Finding and analyzing free stock index data with Python and EDGAR

A stock index is just a list of stocks. But an index is a special list because investors use it to make investing decisions. An index is constructed via rules about stocks to include, how much to include, and when to include (or remove it). Finding this data, especially for more obscure indexes, can be difficult. This is especially the case if you want to find this data for free. This article will show you one technique to find stock index information using free data. I’ll do all this with standard Python tools – all code included.

We will use pandas, lxml, matplotlib, and a little elbow grease.

What is a stock index?

A stock index is a bit more than just a list of stocks. We want three pieces of information: the list, the weights, and a date that the index changes.

List

The rules to pick stocks in an index can be somewhat complicated. Each index has some guidelines for selecting stocks and explains who makes the decisions on index inclusion. Most indexes can only change their constituents (a name for the members of the index) four times per year. For example, consider an index that contains the top 100 stocks by market capitalization for an exchange.
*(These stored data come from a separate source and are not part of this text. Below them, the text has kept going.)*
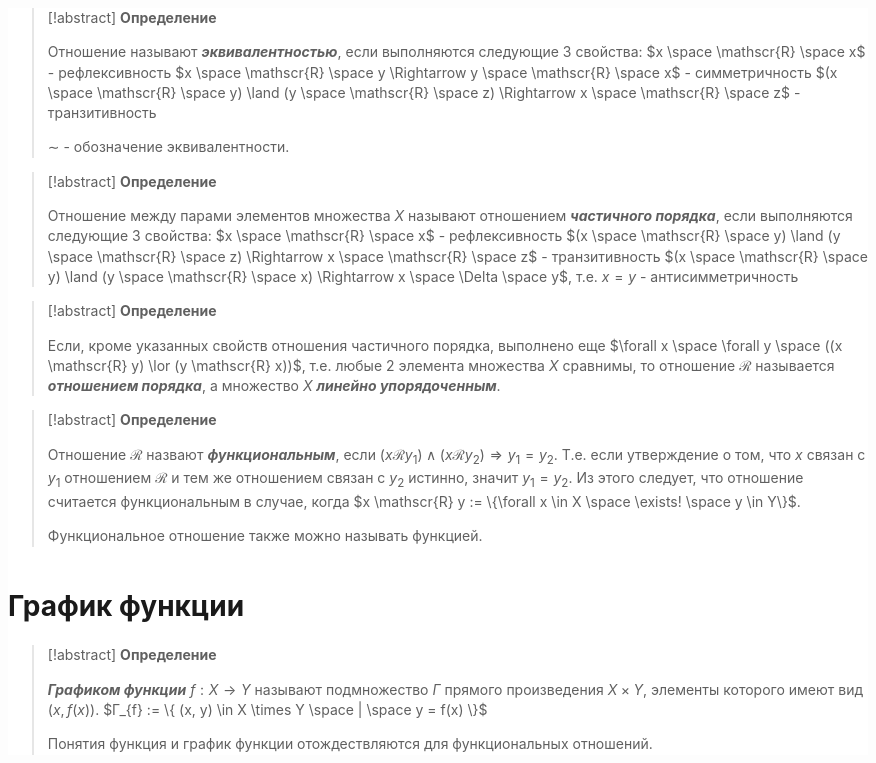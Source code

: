 >[!abstract] **Определение**
>
>Отношение называют ***эквивалентностью***, если выполняются следующие 3 свойства:
>$x \space \mathscr{R} \space x$ - рефлексивность
>$x \space \mathscr{R} \space y \Rightarrow y \space \mathscr{R} \space x$ - симметричность
>$(x \space \mathscr{R} \space y) \land (y \space \mathscr{R} \space z) \Rightarrow x \space \mathscr{R} \space z$ - транзитивность
>
>$\sim$ - обозначение эквивалентности.

>[!abstract] **Определение**
>
>Отношение между парами элементов множества $X$ называют отношением ***частичного порядка***, если выполняются следующие 3 свойства:
>$x \space \mathscr{R} \space x$ - рефлексивность
>$(x \space \mathscr{R} \space y) \land (y \space \mathscr{R} \space z) \Rightarrow x \space \mathscr{R} \space z$ - транзитивность
>$(x \space \mathscr{R} \space y) \land (y \space \mathscr{R} \space x) \Rightarrow x \space \Delta \space y$, т.е. $x = y$ - антисимметричность

>[!abstract] **Определение**
>
>Если, кроме указанных свойств отношения частичного порядка, выполнено еще $\forall x \space \forall y \space ((x \mathscr{R} y) \lor (y \mathscr{R} x))$, т.е. любые 2 элемента множества $X$ сравнимы, то отношение $\mathscr{R}$ называется ***отношением порядка***, а множество $X$ ***линейно упорядоченным***.

>[!abstract] **Определение**
>
>Отношение $\mathscr{R}$ назвают ***функциональным***, если $(x \mathscr{R} y_{1}) \land (x \mathscr{R} y_{2}) \Rightarrow y_{1} = y_{2}$.
>Т.е. если утверждение о том, что $x$ связан с $y_{1}$ отношением $\mathscr{R}$ и тем же отношением связан с $y_{2}$ истинно, значит $y_{1} = y_{2}$. Из этого следует, что отношение считается функциональным в случае, когда $x \mathscr{R} y := \{\forall x \in X \space \exists! \space y \in Y\}$.
>
>Функциональное отношение также можно называть функцией.
# График функции

>[!abstract] **Определение**
>
>***Графиком функции*** $f: X \rightarrow Y$ называют подмножество $Г$ прямого произведения $X \times Y$, элементы которого имеют вид $(x, f(x))$.
>$Г_{f} := \{ (x, y) \in X \times Y \space | \space y = f(x) \}$
>
>Понятия функция и график функции отождествляются для функциональных отношений.
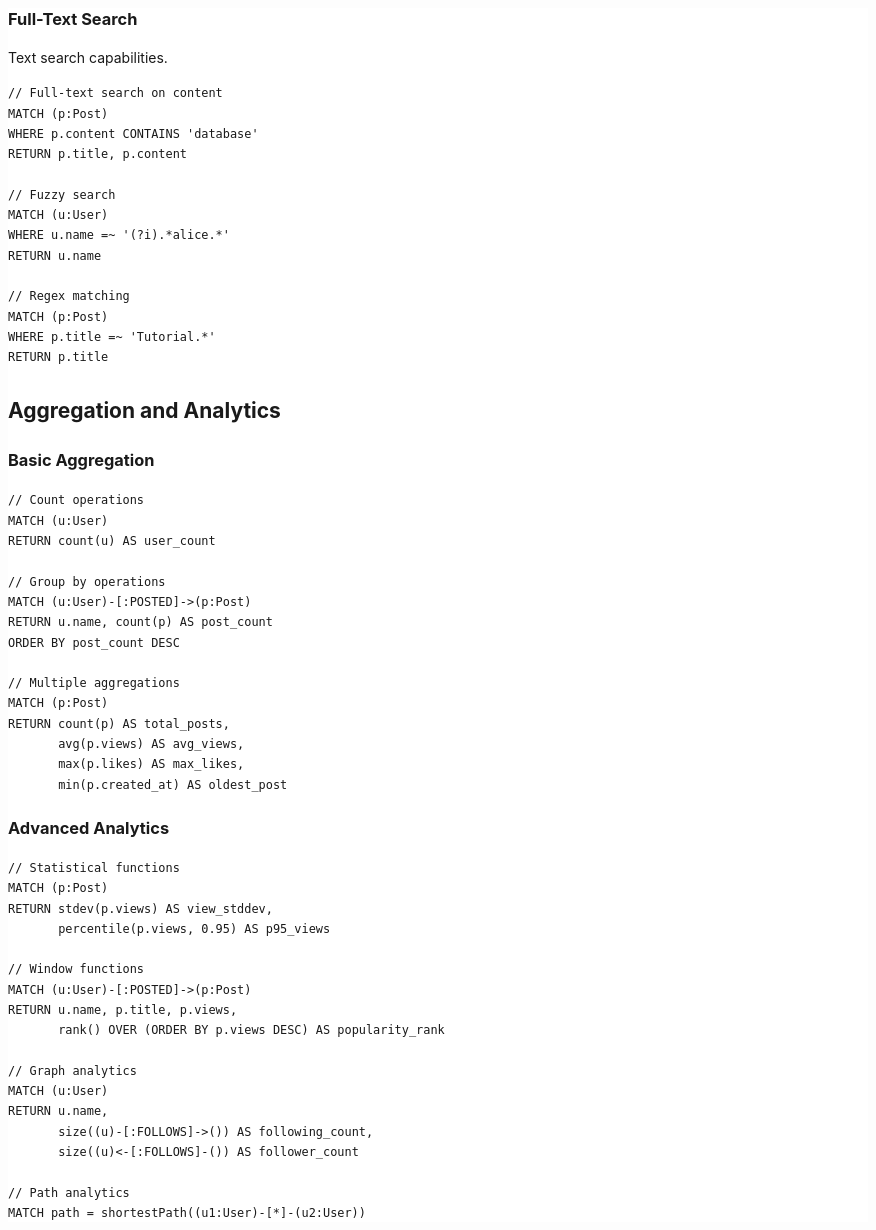 ### Full-Text Search

Text search capabilities.

```cypher
// Full-text search on content
MATCH (p:Post)
WHERE p.content CONTAINS 'database'
RETURN p.title, p.content

// Fuzzy search
MATCH (u:User)
WHERE u.name =~ '(?i).*alice.*'
RETURN u.name

// Regex matching
MATCH (p:Post)
WHERE p.title =~ 'Tutorial.*'
RETURN p.title
```

## Aggregation and Analytics

### Basic Aggregation

```cypher
// Count operations
MATCH (u:User)
RETURN count(u) AS user_count

// Group by operations
MATCH (u:User)-[:POSTED]->(p:Post)
RETURN u.name, count(p) AS post_count
ORDER BY post_count DESC

// Multiple aggregations
MATCH (p:Post)
RETURN count(p) AS total_posts,
       avg(p.views) AS avg_views,
       max(p.likes) AS max_likes,
       min(p.created_at) AS oldest_post
```

### Advanced Analytics

```cypher
// Statistical functions
MATCH (p:Post)
RETURN stdev(p.views) AS view_stddev,
       percentile(p.views, 0.95) AS p95_views

// Window functions
MATCH (u:User)-[:POSTED]->(p:Post)
RETURN u.name, p.title, p.views,
       rank() OVER (ORDER BY p.views DESC) AS popularity_rank

// Graph analytics
MATCH (u:User)
RETURN u.name,
       size((u)-[:FOLLOWS]->()) AS following_count,
       size((u)<-[:FOLLOWS]-()) AS follower_count

// Path analytics
MATCH path = shortestPath((u1:User)-[*]-(u2:User))
```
As stocks go up and down in price, or as companies merge with other companies, it may be necessary to remove some and add others to the list.

Weights

You can think of the index as a list of weights. Each stock in the index will have a weight, and the sum of the weights will be 1. An index can be equal weighted: it can contain 100 equally weighted stocks having a weight of 0.01 per stock. Usually indexes use market capitalization for weighting. Market capitalization is the total value of the outstanding shares in the market. The higher market cap stocks will have a bigger weight than the smaller ones. Rebalancing is the act of recalculating the weights and adding or removing stocks from the list.

History

The index rebalance happens on a certain date, usually once per quarter. Any analysis of historical index data requires a history of index weights and constituents.

In terms of ease to obtain this data, the easiest to find is the list. But the weights and historical data can be a bigger challenge to find.

Index examples

Some common stock indexes that many people have heard of in the United States are the Dow Jones Industrial Average (a.k.a. “The Dow”), the S&P 500, and the Nasdaq 100. There are many more indexes, including indexes in other countries, like the FTSE 100 on the London Stock Exchange.

The news media will often report on the daily performance of the Dow when discussing the market. If you aren’t a finance person, you may not know that practically no one in finance cares about the Dow. For historical reasons, the media often says things like “the market was up 300 points today”. Usually we are interested in percentage point changes of the S&P500. The Dow is a bad index to use for investors for a few reasons, which we will show in this article.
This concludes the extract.